## Given entries
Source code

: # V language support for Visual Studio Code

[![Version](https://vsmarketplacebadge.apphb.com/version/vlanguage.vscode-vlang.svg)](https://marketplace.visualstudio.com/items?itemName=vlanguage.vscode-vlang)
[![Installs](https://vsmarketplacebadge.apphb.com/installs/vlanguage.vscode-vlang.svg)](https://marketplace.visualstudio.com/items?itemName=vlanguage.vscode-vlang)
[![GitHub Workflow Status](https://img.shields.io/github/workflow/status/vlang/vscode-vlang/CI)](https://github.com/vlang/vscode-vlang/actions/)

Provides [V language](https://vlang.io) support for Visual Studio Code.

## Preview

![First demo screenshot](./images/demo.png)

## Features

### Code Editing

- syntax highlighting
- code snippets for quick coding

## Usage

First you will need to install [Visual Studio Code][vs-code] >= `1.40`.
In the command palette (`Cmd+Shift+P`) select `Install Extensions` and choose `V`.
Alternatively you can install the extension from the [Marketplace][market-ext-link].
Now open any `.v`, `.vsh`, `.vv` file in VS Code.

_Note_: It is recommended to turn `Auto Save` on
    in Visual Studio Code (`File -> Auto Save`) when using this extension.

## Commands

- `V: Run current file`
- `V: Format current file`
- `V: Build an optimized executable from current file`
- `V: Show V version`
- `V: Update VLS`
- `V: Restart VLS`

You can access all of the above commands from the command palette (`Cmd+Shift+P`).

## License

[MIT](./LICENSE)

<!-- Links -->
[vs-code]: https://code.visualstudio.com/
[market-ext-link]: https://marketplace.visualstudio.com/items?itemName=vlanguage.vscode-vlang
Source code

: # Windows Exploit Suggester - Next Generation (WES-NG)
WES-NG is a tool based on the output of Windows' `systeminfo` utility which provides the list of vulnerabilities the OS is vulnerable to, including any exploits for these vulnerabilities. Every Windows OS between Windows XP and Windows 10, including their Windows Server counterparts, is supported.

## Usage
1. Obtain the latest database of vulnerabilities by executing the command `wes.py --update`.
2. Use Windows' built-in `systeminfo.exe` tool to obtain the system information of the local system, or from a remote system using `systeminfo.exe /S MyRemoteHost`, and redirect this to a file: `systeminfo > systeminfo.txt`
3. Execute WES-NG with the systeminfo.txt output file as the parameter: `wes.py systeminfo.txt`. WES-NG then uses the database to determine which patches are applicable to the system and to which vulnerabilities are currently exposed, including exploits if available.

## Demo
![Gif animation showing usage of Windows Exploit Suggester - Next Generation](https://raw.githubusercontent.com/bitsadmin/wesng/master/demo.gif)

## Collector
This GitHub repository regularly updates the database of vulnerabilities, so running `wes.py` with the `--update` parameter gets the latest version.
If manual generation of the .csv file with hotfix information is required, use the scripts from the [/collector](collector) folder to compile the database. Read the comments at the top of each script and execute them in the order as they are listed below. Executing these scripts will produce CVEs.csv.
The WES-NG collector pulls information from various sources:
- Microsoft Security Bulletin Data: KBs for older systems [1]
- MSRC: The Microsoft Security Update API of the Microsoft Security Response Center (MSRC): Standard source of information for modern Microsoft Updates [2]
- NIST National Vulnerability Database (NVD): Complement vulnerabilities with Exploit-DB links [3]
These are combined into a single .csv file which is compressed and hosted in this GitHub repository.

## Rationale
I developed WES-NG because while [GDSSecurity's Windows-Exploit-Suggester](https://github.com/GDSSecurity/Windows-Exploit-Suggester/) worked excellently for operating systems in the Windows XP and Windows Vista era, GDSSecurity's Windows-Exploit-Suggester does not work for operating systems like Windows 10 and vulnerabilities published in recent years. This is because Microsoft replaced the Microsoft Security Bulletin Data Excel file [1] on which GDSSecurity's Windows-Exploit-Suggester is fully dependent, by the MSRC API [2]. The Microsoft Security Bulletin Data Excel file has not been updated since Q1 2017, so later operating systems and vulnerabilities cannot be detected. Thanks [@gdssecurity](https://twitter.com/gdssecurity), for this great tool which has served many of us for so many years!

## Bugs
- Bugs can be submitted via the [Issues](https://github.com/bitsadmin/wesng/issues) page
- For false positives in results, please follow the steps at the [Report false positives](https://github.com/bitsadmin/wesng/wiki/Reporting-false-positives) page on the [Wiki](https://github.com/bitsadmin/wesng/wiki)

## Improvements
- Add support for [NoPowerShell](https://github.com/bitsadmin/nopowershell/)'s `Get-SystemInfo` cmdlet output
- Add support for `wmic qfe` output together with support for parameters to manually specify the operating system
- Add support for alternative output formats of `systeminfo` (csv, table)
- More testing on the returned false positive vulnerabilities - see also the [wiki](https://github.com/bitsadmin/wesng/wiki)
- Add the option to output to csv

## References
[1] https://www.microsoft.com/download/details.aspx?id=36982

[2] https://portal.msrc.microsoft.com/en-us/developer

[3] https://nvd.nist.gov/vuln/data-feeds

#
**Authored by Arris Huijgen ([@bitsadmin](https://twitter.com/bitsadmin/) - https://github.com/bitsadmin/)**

## Task objective
Reproduce the line containing "## Improvements" and every line after it. Stop at the last line of the records, and add nothing.

## Output below
## Improvements
- Add support for [NoPowerShell](https://github.com/bitsadmin/nopowershell/)'s `Get-SystemInfo` cmdlet output
- Add support for `wmic qfe` output together with support for parameters to manually specify the operating system
- Add support for alternative output formats of `systeminfo` (csv, table)
- More testing on the returned false positive vulnerabilities - see also the [wiki](https://github.com/bitsadmin/wesng/wiki)
- Add the option to output to csv

## References
[1] https://www.microsoft.com/download/details.aspx?id=36982

[2] https://portal.msrc.microsoft.com/en-us/developer

[3] https://nvd.nist.gov/vuln/data-feeds

#
**Authored by Arris Huijgen ([@bitsadmin](https://twitter.com/bitsadmin/) - https://github.com/bitsadmin/)**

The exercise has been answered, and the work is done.